ACTIVITY
Each of the records that follow needs an exact reproduction.

++++++

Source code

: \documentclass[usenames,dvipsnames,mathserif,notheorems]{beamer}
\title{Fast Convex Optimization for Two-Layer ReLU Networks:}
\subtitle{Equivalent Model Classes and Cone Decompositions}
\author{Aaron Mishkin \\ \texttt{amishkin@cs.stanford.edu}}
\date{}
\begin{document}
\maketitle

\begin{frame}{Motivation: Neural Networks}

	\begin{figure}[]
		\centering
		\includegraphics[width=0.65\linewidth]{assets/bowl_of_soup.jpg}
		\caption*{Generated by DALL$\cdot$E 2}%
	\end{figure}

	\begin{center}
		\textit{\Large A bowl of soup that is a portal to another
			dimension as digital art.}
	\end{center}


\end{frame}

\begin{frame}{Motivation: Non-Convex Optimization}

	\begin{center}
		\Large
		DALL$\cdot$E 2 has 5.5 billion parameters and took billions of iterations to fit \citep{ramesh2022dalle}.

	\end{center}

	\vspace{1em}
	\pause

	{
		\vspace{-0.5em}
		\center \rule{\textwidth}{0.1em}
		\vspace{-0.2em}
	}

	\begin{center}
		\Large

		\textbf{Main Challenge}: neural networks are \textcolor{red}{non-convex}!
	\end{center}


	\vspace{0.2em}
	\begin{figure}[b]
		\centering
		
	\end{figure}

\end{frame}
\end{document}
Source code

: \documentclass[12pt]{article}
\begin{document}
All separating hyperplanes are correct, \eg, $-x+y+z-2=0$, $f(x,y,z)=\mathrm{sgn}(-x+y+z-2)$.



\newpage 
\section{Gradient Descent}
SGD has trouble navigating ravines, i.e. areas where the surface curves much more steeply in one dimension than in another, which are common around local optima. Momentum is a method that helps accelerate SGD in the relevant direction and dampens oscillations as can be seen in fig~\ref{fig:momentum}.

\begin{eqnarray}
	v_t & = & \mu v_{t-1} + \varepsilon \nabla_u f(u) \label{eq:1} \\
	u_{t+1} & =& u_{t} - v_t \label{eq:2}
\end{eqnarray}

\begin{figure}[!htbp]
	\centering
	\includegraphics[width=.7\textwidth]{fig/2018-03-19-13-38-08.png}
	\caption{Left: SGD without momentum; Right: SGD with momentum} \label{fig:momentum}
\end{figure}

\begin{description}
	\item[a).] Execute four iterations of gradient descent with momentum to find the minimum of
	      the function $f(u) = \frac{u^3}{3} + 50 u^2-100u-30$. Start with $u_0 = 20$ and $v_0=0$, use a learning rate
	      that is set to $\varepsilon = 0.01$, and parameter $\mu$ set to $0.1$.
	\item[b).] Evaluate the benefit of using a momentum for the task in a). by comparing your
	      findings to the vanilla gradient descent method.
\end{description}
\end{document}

++++++

TASK RESULT
Source code

: \documentclass[usenames,dvipsnames,mathserif,notheorems]{beamer}
\title{Fast Convex Optimization for Two-Layer ReLU Networks:}
\subtitle{Equivalent Model Classes and Cone Decompositions}
\author{Aaron Mishkin \\ \texttt{amishkin@cs.stanford.edu}}
\date{}
\begin{document}
\maketitle

\begin{frame}{Motivation: Neural Networks}

	\begin{figure}[]
		\centering
		\includegraphics[width=0.65\linewidth]{assets/bowl_of_soup.jpg}
		\caption*{Generated by DALL$\cdot$E 2}%
	\end{figure}

	\begin{center}
		\textit{\Large A bowl of soup that is a portal to another
			dimension as digital art.}
	\end{center}


\end{frame}

\begin{frame}{Motivation: Non-Convex Optimization}

	\begin{center}
		\Large
		DALL$\cdot$E 2 has 5.5 billion parameters and took billions of iterations to fit \citep{ramesh2022dalle}.

	\end{center}

	\vspace{1em}
	\pause

	{
		\vspace{-0.5em}
		\center \rule{\textwidth}{0.1em}
		\vspace{-0.2em}
	}

	\begin{center}
		\Large

		\textbf{Main Challenge}: neural networks are \textcolor{red}{non-convex}!
	\end{center}


	\vspace{0.2em}
	\begin{figure}[b]
		\centering
		
	\end{figure}

\end{frame}
\end{document}
Source code

: \documentclass[12pt]{article}
\begin{document}
All separating hyperplanes are correct, \eg, $-x+y+z-2=0$, $f(x,y,z)=\mathrm{sgn}(-x+y+z-2)$.



\newpage 
\section{Gradient Descent}
SGD has trouble navigating ravines, i.e. areas where the surface curves much more steeply in one dimension than in another, which are common around local optima. Momentum is a method that helps accelerate SGD in the relevant direction and dampens oscillations as can be seen in fig~\ref{fig:momentum}.

\begin{eqnarray}
	v_t & = & \mu v_{t-1} + \varepsilon \nabla_u f(u) \label{eq:1} \\
	u_{t+1} & =& u_{t} - v_t \label{eq:2}
\end{eqnarray}

\begin{figure}[!htbp]
	\centering
	\includegraphics[width=.7\textwidth]{fig/2018-03-19-13-38-08.png}
	\caption{Left: SGD without momentum; Right: SGD with momentum} \label{fig:momentum}
\end{figure}

\begin{description}
	\item[a).] Execute four iterations of gradient descent with momentum to find the minimum of
	      the function $f(u) = \frac{u^3}{3} + 50 u^2-100u-30$. Start with $u_0 = 20$ and $v_0=0$, use a learning rate
	      that is set to $\varepsilon = 0.01$, and parameter $\mu$ set to $0.1$.
	\item[b).] Evaluate the benefit of using a momentum for the task in a). by comparing your
	      findings to the vanilla gradient descent method.
\end{description}
\end{document}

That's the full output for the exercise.